Recordaba con claridad la despedida con sus amigas. Era como si fuera una cámara lenta. Haruka parecía estar discutiendo de nuevo con Rei, sin embargo, ni siquiera podía preguntarse de qué tanto hablan, Setsuna captaba toda su atención.

La chica de piel morena parecía estar al borde de las lágrimas. Al final de cuentas, Setsuna y ella eran amigas desde mucho antes de que todo empezara. Ella era quien la había visto en sus peores épocas, y ahora la veía salir adelante.
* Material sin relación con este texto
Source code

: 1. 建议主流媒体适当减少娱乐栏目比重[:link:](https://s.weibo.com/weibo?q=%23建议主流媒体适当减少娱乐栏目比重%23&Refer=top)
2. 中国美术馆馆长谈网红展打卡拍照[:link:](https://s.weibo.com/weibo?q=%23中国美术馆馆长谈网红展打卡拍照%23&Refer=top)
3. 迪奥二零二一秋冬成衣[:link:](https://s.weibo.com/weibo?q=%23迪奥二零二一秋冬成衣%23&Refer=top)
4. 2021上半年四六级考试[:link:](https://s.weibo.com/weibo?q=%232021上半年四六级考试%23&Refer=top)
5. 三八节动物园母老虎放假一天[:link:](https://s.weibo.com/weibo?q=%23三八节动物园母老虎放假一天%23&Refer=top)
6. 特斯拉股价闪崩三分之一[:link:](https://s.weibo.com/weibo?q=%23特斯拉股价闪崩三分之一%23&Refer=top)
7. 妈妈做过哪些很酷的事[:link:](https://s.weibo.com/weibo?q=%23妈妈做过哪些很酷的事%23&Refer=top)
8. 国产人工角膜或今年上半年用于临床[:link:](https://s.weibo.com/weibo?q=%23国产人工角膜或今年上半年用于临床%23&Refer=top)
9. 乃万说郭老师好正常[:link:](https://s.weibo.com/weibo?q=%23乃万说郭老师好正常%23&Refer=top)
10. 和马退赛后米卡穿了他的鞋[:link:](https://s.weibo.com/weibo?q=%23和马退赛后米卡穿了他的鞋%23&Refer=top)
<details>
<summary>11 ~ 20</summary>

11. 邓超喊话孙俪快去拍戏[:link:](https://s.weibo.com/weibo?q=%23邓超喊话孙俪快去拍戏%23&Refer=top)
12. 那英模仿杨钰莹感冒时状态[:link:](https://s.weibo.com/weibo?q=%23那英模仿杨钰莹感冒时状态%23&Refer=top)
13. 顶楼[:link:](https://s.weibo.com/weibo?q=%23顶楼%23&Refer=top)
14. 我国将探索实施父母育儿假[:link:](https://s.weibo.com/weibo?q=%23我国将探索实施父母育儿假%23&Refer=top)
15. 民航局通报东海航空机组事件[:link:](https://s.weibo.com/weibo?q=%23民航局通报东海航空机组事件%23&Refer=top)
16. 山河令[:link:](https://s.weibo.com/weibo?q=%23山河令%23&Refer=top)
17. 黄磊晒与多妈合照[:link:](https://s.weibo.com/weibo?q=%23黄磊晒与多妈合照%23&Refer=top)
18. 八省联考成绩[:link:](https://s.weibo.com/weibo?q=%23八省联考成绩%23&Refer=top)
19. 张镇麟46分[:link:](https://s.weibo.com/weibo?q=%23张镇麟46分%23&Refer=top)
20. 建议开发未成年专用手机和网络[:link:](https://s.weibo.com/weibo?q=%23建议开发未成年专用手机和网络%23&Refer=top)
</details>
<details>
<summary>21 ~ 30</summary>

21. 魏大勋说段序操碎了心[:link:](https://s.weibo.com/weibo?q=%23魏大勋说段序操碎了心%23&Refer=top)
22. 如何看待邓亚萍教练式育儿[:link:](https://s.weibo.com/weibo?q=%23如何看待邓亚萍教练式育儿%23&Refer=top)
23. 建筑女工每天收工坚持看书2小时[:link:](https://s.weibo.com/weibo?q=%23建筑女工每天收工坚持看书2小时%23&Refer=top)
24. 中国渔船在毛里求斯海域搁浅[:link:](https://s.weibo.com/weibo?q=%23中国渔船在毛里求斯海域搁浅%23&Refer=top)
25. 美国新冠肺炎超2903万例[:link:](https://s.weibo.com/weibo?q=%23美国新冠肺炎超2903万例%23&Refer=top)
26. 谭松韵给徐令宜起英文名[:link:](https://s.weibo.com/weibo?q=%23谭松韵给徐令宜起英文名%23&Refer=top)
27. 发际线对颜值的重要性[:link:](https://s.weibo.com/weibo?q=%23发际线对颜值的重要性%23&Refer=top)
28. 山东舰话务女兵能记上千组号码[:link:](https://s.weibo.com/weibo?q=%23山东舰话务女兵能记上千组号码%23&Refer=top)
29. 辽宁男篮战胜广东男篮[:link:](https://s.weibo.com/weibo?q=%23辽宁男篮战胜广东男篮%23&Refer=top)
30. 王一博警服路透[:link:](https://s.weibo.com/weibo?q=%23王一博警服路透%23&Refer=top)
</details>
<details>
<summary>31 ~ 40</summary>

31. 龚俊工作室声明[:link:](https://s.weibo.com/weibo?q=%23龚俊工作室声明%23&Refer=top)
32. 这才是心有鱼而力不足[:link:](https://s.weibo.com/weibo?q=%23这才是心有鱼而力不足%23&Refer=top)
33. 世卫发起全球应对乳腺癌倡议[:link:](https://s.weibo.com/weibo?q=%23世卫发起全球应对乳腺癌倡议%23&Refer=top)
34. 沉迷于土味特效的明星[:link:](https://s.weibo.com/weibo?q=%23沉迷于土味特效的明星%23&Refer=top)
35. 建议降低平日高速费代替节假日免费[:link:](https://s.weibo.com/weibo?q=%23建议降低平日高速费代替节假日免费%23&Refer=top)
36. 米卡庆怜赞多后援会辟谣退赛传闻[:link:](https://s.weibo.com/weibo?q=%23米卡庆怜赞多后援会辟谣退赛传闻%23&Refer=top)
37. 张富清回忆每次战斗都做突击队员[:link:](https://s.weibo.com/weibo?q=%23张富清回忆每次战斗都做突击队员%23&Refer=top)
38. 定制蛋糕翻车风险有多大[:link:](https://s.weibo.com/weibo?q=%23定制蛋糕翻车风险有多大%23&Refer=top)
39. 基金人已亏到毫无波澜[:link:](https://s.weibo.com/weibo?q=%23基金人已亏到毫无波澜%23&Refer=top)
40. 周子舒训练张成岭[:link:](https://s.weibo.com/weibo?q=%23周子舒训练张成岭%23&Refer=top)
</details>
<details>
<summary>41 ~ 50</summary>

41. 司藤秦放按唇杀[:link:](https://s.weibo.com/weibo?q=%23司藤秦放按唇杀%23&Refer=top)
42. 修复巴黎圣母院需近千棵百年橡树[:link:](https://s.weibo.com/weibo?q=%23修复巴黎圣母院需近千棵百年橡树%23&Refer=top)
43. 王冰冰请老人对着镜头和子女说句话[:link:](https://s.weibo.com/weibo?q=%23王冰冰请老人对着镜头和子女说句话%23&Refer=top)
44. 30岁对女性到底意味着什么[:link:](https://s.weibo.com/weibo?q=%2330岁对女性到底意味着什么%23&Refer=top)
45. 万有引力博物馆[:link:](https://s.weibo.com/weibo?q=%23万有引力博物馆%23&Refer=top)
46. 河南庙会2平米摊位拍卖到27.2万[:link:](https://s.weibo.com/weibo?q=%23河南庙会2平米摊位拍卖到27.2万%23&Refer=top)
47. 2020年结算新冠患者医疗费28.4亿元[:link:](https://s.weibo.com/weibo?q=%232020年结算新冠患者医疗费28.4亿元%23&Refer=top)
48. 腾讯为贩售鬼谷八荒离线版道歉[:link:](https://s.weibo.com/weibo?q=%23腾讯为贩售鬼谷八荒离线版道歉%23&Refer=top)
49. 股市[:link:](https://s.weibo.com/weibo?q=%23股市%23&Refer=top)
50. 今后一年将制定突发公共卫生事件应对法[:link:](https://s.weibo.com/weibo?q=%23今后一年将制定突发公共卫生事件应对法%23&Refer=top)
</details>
Michiru podía recordar qué le dijo estar orgullosa.

Ella también estaba orgullosa de sí misma.

Cuando llegó el turno de Mina, esta le dio el abrazo más fuerte que había sentido de una amiga.

Recordaba lo sorprendida que había quedado ante esa acción. No conocía a Mina de tanto tiempo como a Setsuna, e incluso era un poco más joven que la misma Haruka. Pero habían formado una relación tan linda, que era como si fueran amigas de toda la vida.

Incluso entre bromas y risas, Mina le había dejado en claro lo mucho que la iba a extrañar. Además de mencionar que sería triste volver a ver las carreras sola, le dijo que no tendría que preocuparse por Darien, ella se encargaría personalmente de todos los líos legales. Era momento de que fuera feliz.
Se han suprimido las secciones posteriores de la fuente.